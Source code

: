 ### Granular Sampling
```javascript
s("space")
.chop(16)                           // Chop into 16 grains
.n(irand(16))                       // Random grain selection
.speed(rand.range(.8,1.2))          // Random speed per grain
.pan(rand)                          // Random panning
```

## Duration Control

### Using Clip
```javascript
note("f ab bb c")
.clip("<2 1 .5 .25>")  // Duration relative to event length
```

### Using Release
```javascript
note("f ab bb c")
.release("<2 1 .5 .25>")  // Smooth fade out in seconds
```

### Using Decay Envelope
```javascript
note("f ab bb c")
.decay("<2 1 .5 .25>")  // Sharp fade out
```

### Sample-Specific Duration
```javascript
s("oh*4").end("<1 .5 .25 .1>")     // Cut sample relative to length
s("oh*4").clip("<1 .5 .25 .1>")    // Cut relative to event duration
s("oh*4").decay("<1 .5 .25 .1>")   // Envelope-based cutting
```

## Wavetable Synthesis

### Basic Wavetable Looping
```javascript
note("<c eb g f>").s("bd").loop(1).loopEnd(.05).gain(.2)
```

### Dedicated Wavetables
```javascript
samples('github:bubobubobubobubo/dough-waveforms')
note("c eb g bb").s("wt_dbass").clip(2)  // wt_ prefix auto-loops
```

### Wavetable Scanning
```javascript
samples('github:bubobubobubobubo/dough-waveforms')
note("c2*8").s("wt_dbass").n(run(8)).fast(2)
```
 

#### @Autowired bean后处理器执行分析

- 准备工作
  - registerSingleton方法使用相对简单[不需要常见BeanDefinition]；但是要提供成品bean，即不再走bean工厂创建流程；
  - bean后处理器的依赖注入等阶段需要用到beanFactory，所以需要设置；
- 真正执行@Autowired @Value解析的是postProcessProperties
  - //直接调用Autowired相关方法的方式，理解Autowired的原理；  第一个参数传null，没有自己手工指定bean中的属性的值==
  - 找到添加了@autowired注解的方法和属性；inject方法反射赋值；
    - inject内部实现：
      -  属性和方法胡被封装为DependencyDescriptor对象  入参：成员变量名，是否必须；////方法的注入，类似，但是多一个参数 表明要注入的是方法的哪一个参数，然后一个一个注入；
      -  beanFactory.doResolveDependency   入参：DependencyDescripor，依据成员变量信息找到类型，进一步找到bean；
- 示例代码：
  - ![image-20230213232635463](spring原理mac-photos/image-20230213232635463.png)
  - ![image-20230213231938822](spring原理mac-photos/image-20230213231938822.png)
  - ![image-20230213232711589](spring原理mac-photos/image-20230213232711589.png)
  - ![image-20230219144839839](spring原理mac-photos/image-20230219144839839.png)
■ ■ ■ ■ ■ ■ ■
> **Work to be completed**: Would you return the entries exactly as they stand?

> **The answer**:
Source code

: ### Granular Sampling
```javascript
s("space")
.chop(16)                           // Chop into 16 grains
.n(irand(16))                       // Random grain selection
.speed(rand.range(.8,1.2))          // Random speed per grain
.pan(rand)                          // Random panning
```

## Duration Control

### Using Clip
```javascript
note("f ab bb c")
.clip("<2 1 .5 .25>")  // Duration relative to event length
```

### Using Release
```javascript
note("f ab bb c")
.release("<2 1 .5 .25>")  // Smooth fade out in seconds
```

### Using Decay Envelope
```javascript
note("f ab bb c")
.decay("<2 1 .5 .25>")  // Sharp fade out
```

### Sample-Specific Duration
```javascript
s("oh*4").end("<1 .5 .25 .1>")     // Cut sample relative to length
s("oh*4").clip("<1 .5 .25 .1>")    // Cut relative to event duration
s("oh*4").decay("<1 .5 .25 .1>")   // Envelope-based cutting
```

## Wavetable Synthesis

### Basic Wavetable Looping
```javascript
note("<c eb g f>").s("bd").loop(1).loopEnd(.05).gain(.2)
```

### Dedicated Wavetables
```javascript
samples('github:bubobubobubobubo/dough-waveforms')
note("c eb g bb").s("wt_dbass").clip(2)  // wt_ prefix auto-loops
```

### Wavetable Scanning
```javascript
samples('github:bubobubobubobubo/dough-waveforms')
note("c2*8").s("wt_dbass").n(run(8)).fast(2)
```
 

#### @Autowired bean后处理器执行分析

- 准备工作
  - registerSingleton方法使用相对简单[不需要常见BeanDefinition]；但是要提供成品bean，即不再走bean工厂创建流程；
  - bean后处理器的依赖注入等阶段需要用到beanFactory，所以需要设置；
- 真正执行@Autowired @Value解析的是postProcessProperties
  - //直接调用Autowired相关方法的方式，理解Autowired的原理；  第一个参数传null，没有自己手工指定bean中的属性的值==
  - 找到添加了@autowired注解的方法和属性；inject方法反射赋值；
    - inject内部实现：
      -  属性和方法胡被封装为DependencyDescriptor对象  入参：成员变量名，是否必须；////方法的注入，类似，但是多一个参数 表明要注入的是方法的哪一个参数，然后一个一个注入；
      -  beanFactory.doResolveDependency   入参：DependencyDescripor，依据成员变量信息找到类型，进一步找到bean；
- 示例代码：
  - ![image-20230213232635463](spring原理mac-photos/image-20230213232635463.png)
  - ![image-20230213231938822](spring原理mac-photos/image-20230213231938822.png)
  - ![image-20230213232711589](spring原理mac-photos/image-20230213232711589.png)
  - ![image-20230219144839839](spring原理mac-photos/image-20230219144839839.png)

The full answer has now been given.